Excuse the bad pun up there, but something got me thinking… In a conversation about GW2’s content drought, somebody wrote (I don’t have a link, so I’ll paraphrase here out of my memory): MMOs aren’t meant to be played exclusively. They are made to play with breaks in between.
But when I started my first MMO, World of Warcraft, I don’t think anybody would have said that. In fact, it was the contrary. When you left for a month or two and then came back, you certainly had to find either a different raid group or try to catch up somehow as the others were ahead of you in the fights and working on the next raid boss or bosses and you had to learn the mechanics of the fight or even worse, they outgeared you. I heard a lot of people say “I would love to try World of Warcraft, but I don’t have that much time to play.” To be honest, I don’t think I heard people say that about Rift or Guild Wars 2 lately.
Saying “I need to take a break from WoW, I’m burned out” was also something I regularly saw back in those days. Even I felt like that, although I never was in any big raiding group. I was part of a Saturday evening raid which consisted mostly of people with their alts and a handful of people with their mains (me included). It was a rather casual laid-back raid. Then I joined a Sunday Karazhan raid group which was originally made to “just enjoy the content”, but we soon noticed that the raid leader had actually wanted to speed-run through the raid. Which wasn’t possible, because the tank and the healer (yours truly) were neither experienced nor geared for it and he had known that in advance as we had asked if that would be okay with him and he had been happy to take us (as usual, the lack of tanks and healers probably left him with no choice). It started to feel like work and having your weekend evenings booked with raids was just too much for me.

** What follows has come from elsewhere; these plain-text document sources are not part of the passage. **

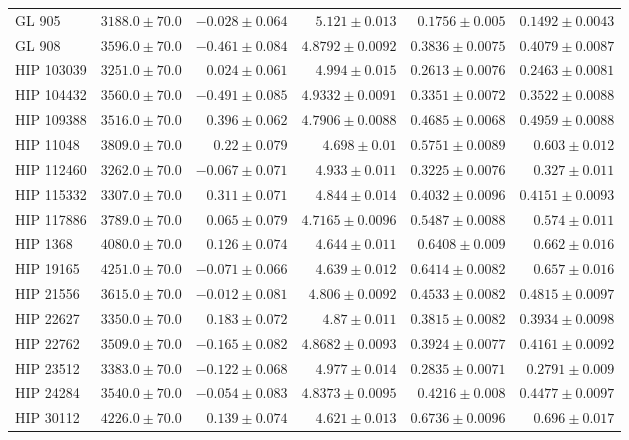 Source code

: \begin{longtable*}{lrrrrr}
GL 905 & $3188.0\pm 70.0$ & $-0.028\pm 0.064$ & $5.121\pm 0.013$ & $0.1756\pm 0.005$ & $0.1492\pm 0.0043$ \\ 
GL 908 & $3596.0\pm 70.0$ & $-0.461\pm 0.084$ & $4.8792\pm 0.0092$ & $0.3836\pm 0.0075$ & $0.4079\pm 0.0087$ \\ 
HIP 103039 & $3251.0\pm 70.0$ & $0.024\pm 0.061$ & $4.994\pm 0.015$ & $0.2613\pm 0.0076$ & $0.2463\pm 0.0081$ \\ 
HIP 104432 & $3560.0\pm 70.0$ & $-0.491\pm 0.085$ & $4.9332\pm 0.0091$ & $0.3351\pm 0.0072$ & $0.3522\pm 0.0088$ \\ 
HIP 109388 & $3516.0\pm 70.0$ & $0.396\pm 0.062$ & $4.7906\pm 0.0088$ & $0.4685\pm 0.0068$ & $0.4959\pm 0.0088$ \\ 
HIP 11048 & $3809.0\pm 70.0$ & $0.22\pm 0.079$ & $4.698\pm 0.01$ & $0.5751\pm 0.0089$ & $0.603\pm 0.012$ \\ 
HIP 112460 & $3262.0\pm 70.0$ & $-0.067\pm 0.071$ & $4.933\pm 0.011$ & $0.3225\pm 0.0076$ & $0.327\pm 0.011$ \\ 
HIP 115332 & $3307.0\pm 70.0$ & $0.311\pm 0.071$ & $4.844\pm 0.014$ & $0.4032\pm 0.0096$ & $0.4151\pm 0.0093$ \\ 
HIP 117886 & $3789.0\pm 70.0$ & $0.065\pm 0.079$ & $4.7165\pm 0.0096$ & $0.5487\pm 0.0088$ & $0.574\pm 0.011$ \\ 
HIP 1368 & $4080.0\pm 70.0$ & $0.126\pm 0.074$ & $4.644\pm 0.011$ & $0.6408\pm 0.009$ & $0.662\pm 0.016$ \\ 
HIP 19165 & $4251.0\pm 70.0$ & $-0.071\pm 0.066$ & $4.639\pm 0.012$ & $0.6414\pm 0.0082$ & $0.657\pm 0.016$ \\ 
HIP 21556 & $3615.0\pm 70.0$ & $-0.012\pm 0.081$ & $4.806\pm 0.0092$ & $0.4533\pm 0.0082$ & $0.4815\pm 0.0097$ \\ 
HIP 22627 & $3350.0\pm 70.0$ & $0.183\pm 0.072$ & $4.87\pm 0.011$ & $0.3815\pm 0.0082$ & $0.3934\pm 0.0098$ \\ 
HIP 22762 & $3509.0\pm 70.0$ & $-0.165\pm 0.082$ & $4.8682\pm 0.0093$ & $0.3924\pm 0.0077$ & $0.4161\pm 0.0092$ \\ 
HIP 23512 & $3383.0\pm 70.0$ & $-0.122\pm 0.068$ & $4.977\pm 0.014$ & $0.2835\pm 0.0071$ & $0.2791\pm 0.009$ \\ 
HIP 24284 & $3540.0\pm 70.0$ & $-0.054\pm 0.083$ & $4.8373\pm 0.0095$ & $0.4216\pm 0.008$ & $0.4477\pm 0.0097$ \\ 
HIP 30112 & $4226.0\pm 70.0$ & $0.139\pm 0.074$ & $4.621\pm 0.013$ & $0.6736\pm 0.0096$ & $0.696\pm 0.017$ \\ 

\end{longtable*}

But maybe this mentality has shifted in the meantime. I cannot speak for World of Warcraft as I haven’t actively followed this game in a long time. So I will take Rift as my example instead. I left Rift for a couple of weeks as I had lost interest in the game and returned when I felt like picking it up again. I stay far away from raids in all my MMOs, so that part is out of the equation for me anyway. I know that Trion is adding new raid content every now and then and I know that my guild is doing raids. But it just doesn’t seem to be as it was back in WoW. I hardly ever see them talk in guild chat about needing this or that piece of equipment. It also doesn’t seem to be a problem if somebody disappears for a month and then returns. Maybe it’s because they are even more laid back than my Saturday WoW raid was, but maybe Rift is also just “slower” and you don’t feel left behind that fast.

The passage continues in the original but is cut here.